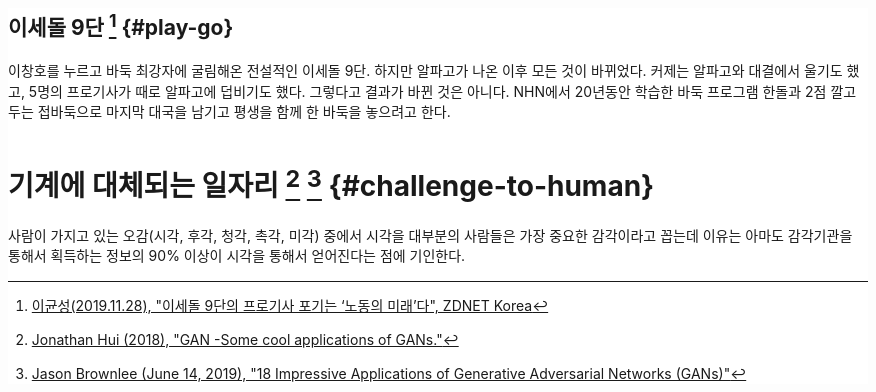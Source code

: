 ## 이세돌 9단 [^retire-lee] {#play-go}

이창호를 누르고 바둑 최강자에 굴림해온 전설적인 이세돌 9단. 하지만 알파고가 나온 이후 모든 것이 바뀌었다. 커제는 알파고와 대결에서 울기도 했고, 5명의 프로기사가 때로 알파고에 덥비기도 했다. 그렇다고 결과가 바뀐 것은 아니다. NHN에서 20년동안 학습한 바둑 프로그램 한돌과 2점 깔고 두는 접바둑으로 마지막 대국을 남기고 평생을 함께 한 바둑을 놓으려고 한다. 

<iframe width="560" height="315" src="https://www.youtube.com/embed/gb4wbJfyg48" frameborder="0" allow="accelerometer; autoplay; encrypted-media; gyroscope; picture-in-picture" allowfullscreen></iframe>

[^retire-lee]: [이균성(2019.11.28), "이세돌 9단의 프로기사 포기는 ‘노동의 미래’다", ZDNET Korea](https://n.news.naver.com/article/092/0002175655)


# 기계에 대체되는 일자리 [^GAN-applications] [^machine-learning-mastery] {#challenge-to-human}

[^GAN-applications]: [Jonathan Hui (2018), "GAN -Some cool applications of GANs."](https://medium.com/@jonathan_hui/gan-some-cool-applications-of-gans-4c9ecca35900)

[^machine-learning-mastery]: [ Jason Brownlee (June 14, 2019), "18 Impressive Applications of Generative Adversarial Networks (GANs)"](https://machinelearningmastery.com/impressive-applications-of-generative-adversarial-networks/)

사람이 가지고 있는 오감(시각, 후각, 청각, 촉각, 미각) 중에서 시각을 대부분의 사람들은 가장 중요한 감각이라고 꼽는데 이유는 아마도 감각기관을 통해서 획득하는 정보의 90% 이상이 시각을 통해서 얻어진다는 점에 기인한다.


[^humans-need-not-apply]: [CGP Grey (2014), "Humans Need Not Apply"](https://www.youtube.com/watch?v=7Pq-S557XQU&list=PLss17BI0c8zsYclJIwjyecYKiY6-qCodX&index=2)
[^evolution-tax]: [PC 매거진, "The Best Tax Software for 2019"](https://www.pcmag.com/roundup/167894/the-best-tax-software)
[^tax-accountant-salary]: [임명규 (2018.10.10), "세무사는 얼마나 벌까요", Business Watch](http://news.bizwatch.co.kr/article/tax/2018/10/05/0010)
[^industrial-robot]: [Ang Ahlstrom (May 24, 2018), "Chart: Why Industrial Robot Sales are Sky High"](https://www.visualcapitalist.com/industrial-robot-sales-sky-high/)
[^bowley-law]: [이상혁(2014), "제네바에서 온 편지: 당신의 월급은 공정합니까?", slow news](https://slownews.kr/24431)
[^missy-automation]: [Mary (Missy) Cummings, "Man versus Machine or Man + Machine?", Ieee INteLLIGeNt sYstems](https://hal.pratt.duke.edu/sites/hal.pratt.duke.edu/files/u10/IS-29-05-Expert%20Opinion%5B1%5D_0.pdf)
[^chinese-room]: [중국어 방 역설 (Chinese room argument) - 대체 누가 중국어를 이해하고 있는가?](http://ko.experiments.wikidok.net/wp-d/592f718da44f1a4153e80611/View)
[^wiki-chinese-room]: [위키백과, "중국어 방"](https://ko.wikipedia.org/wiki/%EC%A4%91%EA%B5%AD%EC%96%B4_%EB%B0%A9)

........

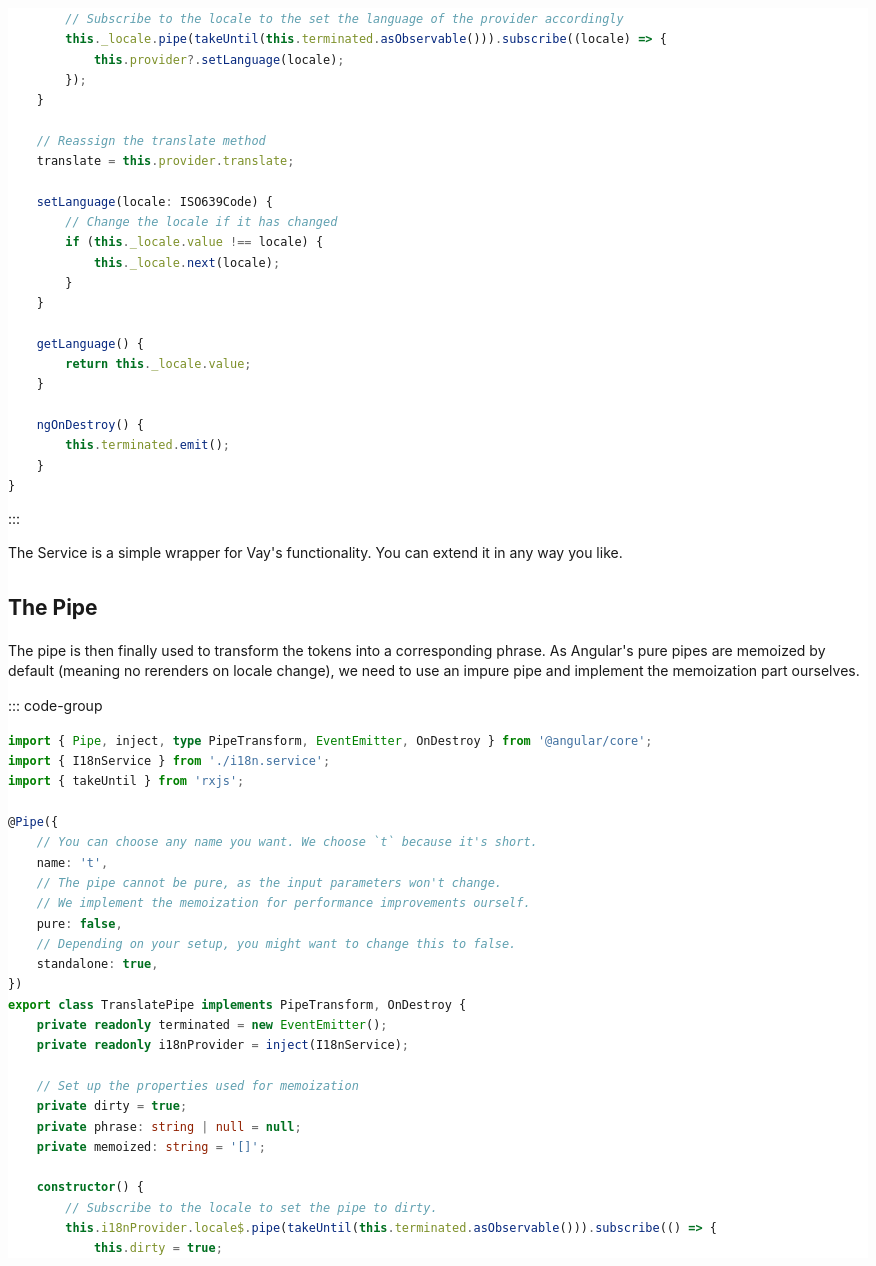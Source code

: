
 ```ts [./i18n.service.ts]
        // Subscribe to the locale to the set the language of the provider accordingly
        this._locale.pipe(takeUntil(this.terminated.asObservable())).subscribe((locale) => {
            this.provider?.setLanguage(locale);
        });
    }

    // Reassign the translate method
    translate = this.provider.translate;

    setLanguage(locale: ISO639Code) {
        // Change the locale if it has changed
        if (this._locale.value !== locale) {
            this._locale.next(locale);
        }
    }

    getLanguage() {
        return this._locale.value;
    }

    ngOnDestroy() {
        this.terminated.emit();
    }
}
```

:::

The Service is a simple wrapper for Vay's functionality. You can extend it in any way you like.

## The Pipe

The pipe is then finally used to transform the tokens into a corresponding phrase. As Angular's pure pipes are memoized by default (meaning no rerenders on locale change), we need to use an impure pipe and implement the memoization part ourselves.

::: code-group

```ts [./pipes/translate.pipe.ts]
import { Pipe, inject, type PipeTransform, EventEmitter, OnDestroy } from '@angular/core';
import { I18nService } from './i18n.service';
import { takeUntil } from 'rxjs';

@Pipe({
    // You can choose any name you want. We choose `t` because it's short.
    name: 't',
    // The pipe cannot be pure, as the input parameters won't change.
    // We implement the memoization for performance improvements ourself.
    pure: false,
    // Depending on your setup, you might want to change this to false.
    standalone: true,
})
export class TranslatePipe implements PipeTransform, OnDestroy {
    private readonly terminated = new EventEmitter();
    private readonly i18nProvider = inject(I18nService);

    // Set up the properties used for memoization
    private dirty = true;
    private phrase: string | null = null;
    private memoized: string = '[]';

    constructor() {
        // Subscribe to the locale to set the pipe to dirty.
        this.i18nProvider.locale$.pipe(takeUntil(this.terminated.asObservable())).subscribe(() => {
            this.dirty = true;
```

........

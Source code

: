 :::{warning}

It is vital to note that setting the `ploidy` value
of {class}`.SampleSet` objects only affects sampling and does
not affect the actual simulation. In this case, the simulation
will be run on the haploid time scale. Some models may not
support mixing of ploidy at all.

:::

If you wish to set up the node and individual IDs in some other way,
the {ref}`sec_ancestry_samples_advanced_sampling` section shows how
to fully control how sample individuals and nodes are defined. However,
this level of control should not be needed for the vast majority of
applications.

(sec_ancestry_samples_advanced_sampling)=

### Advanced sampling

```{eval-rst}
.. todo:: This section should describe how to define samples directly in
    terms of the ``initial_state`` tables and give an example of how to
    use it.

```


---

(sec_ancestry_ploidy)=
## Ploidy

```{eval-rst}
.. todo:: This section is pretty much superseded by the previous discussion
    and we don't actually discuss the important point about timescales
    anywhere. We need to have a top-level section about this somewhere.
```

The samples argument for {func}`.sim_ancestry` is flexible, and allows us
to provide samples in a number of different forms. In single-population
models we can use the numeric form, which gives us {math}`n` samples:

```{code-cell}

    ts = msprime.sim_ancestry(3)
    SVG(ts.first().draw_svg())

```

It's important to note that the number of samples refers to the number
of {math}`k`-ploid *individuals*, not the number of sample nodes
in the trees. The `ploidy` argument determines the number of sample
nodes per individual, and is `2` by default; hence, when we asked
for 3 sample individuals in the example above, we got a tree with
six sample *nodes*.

........

Action item. Pick out every line above that contains the word "example" and copy it.

Exercise response.
    terms of the ``initial_state`` tables and give an example of how to
for 3 sample individuals in the example above, we got a tree with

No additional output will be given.